_TASK_
Among the entries, which lines carry the string "still"? Copy every one.

-------- PROVIDED RECORDS

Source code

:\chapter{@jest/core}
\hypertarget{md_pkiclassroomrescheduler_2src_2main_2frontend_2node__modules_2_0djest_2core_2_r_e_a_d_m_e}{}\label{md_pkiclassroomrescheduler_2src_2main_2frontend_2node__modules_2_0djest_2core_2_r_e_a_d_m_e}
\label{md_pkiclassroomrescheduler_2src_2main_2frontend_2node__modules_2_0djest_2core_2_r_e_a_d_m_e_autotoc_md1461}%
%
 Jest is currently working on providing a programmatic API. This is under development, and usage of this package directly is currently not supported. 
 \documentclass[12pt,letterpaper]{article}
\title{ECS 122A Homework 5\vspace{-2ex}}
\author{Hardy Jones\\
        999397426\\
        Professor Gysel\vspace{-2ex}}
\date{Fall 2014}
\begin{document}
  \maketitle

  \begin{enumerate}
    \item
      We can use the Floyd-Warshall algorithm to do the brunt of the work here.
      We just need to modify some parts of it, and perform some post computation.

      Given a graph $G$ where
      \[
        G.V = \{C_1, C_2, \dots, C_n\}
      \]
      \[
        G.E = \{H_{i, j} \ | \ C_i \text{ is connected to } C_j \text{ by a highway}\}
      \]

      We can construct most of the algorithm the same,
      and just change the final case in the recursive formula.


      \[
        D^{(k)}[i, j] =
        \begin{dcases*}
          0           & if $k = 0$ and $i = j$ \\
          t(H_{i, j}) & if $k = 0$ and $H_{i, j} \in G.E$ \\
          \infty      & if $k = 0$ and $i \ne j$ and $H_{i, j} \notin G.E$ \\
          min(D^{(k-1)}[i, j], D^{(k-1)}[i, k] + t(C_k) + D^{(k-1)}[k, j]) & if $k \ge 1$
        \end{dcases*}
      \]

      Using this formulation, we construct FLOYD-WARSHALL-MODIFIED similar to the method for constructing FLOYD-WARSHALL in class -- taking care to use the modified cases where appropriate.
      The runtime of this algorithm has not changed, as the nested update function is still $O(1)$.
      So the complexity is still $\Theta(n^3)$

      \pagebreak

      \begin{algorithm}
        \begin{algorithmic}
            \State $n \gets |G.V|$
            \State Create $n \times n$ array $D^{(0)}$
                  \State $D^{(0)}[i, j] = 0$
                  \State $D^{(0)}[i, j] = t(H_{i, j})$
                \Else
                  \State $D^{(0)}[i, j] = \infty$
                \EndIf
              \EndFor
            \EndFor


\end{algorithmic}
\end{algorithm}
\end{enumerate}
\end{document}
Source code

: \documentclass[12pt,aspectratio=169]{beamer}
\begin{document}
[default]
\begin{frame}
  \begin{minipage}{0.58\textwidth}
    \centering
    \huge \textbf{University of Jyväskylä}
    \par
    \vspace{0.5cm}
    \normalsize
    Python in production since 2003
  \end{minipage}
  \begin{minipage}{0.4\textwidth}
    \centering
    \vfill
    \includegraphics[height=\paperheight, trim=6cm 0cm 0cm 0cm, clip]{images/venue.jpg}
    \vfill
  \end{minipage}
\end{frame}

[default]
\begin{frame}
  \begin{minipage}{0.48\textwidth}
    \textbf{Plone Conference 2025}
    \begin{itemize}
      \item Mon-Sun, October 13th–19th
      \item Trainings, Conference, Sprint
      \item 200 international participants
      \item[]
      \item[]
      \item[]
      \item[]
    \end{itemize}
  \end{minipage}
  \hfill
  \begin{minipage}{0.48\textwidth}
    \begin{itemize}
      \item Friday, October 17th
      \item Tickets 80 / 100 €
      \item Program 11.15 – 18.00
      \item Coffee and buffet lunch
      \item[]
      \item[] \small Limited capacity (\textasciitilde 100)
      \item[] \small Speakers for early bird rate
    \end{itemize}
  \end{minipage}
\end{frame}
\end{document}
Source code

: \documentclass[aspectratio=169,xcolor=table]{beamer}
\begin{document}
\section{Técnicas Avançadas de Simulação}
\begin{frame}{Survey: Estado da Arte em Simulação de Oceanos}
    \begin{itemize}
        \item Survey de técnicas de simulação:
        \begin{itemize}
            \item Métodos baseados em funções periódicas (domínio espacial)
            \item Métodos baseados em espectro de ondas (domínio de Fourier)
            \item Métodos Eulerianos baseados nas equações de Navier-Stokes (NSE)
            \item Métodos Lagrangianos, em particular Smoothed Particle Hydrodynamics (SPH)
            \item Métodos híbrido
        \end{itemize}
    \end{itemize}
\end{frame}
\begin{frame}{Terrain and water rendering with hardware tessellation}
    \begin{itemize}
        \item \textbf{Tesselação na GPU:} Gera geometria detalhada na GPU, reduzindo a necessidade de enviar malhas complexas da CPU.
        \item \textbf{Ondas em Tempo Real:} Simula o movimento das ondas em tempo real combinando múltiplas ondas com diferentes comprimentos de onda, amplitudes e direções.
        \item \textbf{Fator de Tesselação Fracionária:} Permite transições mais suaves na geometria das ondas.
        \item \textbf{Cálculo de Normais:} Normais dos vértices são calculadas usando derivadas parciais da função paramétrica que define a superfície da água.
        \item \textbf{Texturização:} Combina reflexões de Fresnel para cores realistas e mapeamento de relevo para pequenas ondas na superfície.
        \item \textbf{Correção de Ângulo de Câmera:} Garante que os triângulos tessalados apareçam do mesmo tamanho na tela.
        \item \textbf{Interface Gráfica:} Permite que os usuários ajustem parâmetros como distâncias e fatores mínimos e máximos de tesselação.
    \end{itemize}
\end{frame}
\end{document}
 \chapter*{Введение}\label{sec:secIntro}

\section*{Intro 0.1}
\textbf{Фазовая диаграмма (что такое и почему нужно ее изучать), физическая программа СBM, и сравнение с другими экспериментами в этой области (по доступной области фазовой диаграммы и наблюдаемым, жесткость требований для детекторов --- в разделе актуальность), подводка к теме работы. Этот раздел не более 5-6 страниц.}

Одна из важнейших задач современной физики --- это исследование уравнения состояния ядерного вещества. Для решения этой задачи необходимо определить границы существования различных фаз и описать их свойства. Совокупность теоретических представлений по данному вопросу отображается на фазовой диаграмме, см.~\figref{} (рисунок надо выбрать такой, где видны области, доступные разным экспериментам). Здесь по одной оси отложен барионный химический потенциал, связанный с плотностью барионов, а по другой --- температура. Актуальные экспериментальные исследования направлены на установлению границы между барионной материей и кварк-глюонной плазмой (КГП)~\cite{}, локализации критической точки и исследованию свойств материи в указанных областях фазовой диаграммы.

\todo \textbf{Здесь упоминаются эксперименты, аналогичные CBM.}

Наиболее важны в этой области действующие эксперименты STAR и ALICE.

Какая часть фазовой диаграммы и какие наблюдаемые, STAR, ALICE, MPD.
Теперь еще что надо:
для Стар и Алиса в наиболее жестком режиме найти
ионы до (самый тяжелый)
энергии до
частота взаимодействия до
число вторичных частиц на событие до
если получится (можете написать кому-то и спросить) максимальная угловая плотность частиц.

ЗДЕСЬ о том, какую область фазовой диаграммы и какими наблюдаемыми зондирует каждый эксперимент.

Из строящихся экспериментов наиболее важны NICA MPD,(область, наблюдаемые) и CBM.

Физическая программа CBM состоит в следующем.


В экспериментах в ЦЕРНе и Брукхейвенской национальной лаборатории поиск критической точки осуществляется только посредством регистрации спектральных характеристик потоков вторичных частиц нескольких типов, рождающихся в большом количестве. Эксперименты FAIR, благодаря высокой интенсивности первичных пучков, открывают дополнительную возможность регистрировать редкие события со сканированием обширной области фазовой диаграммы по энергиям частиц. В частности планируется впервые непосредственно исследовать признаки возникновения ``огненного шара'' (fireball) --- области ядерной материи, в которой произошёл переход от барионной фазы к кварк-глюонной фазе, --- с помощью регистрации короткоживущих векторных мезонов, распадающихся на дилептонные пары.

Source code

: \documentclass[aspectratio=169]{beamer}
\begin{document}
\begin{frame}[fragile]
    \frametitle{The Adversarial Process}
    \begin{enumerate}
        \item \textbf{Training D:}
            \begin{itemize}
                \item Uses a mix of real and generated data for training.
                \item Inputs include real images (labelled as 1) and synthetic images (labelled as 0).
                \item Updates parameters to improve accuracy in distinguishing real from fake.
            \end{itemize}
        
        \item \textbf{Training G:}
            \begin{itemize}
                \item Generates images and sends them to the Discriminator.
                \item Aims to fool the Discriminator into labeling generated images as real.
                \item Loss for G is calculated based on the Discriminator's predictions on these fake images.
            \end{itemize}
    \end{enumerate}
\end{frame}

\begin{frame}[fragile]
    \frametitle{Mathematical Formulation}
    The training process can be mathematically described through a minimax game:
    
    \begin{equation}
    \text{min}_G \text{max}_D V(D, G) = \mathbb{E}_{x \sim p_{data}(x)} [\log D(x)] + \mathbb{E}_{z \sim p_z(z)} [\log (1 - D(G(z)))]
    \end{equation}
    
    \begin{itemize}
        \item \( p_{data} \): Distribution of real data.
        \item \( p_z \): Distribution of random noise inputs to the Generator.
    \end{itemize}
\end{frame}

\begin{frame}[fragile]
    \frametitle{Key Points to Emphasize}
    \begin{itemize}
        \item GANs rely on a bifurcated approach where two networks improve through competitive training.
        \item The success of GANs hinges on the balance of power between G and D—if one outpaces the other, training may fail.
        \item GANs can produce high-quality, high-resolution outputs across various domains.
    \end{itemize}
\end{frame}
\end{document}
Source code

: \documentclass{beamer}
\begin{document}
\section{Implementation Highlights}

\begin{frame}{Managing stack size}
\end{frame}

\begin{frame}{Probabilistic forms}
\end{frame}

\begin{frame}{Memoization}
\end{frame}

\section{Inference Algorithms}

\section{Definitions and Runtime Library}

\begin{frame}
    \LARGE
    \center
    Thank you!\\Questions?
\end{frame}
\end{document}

----------------

_RESPONSE TO THIS TASK_
      The runtime of this algorithm has not changed, as the nested update function is still $O(1)$.
      So the complexity is still $\Theta(n^3)$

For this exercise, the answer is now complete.